*Exercise brief*: Please retype the listing below exactly as it stands, skipping any pictures.

*Available records*:
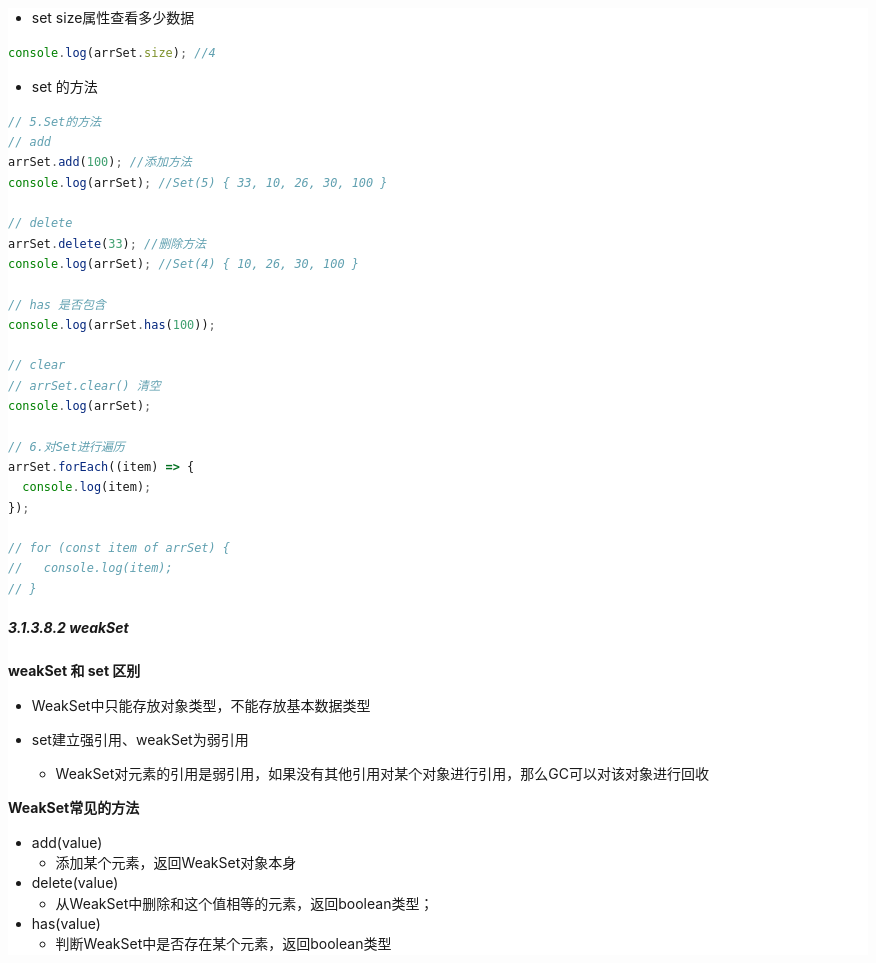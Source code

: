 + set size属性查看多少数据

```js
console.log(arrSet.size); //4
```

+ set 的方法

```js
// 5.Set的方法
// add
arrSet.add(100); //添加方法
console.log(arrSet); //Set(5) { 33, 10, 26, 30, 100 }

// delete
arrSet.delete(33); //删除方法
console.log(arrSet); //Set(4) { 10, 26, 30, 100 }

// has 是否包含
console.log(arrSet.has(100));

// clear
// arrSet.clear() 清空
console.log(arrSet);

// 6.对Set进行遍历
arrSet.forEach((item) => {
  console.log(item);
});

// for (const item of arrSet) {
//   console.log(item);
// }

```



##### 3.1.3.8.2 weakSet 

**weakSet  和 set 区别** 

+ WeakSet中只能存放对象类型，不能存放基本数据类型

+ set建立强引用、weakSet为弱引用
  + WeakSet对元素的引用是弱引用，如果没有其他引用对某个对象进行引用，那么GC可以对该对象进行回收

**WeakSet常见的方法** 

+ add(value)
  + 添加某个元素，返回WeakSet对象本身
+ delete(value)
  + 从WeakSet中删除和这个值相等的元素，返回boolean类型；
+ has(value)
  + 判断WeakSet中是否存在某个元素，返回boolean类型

*Your solution*:
Source code

: + set size属性查看多少数据

```js
console.log(arrSet.size); //4
```

+ set 的方法

```js
// 5.Set的方法
// add
arrSet.add(100); //添加方法
console.log(arrSet); //Set(5) { 33, 10, 26, 30, 100 }

// delete
arrSet.delete(33); //删除方法
console.log(arrSet); //Set(4) { 10, 26, 30, 100 }

// has 是否包含
console.log(arrSet.has(100));

// clear
// arrSet.clear() 清空
console.log(arrSet);

// 6.对Set进行遍历
arrSet.forEach((item) => {
  console.log(item);
});

// for (const item of arrSet) {
//   console.log(item);
// }

```



##### 3.1.3.8.2 weakSet 

**weakSet  和 set 区别** 

+ WeakSet中只能存放对象类型，不能存放基本数据类型

+ set建立强引用、weakSet为弱引用
  + WeakSet对元素的引用是弱引用，如果没有其他引用对某个对象进行引用，那么GC可以对该对象进行回收

**WeakSet常见的方法** 

+ add(value)
  + 添加某个元素，返回WeakSet对象本身
+ delete(value)
  + 从WeakSet中删除和这个值相等的元素，返回boolean类型；
+ has(value)
  + 判断WeakSet中是否存在某个元素，返回boolean类型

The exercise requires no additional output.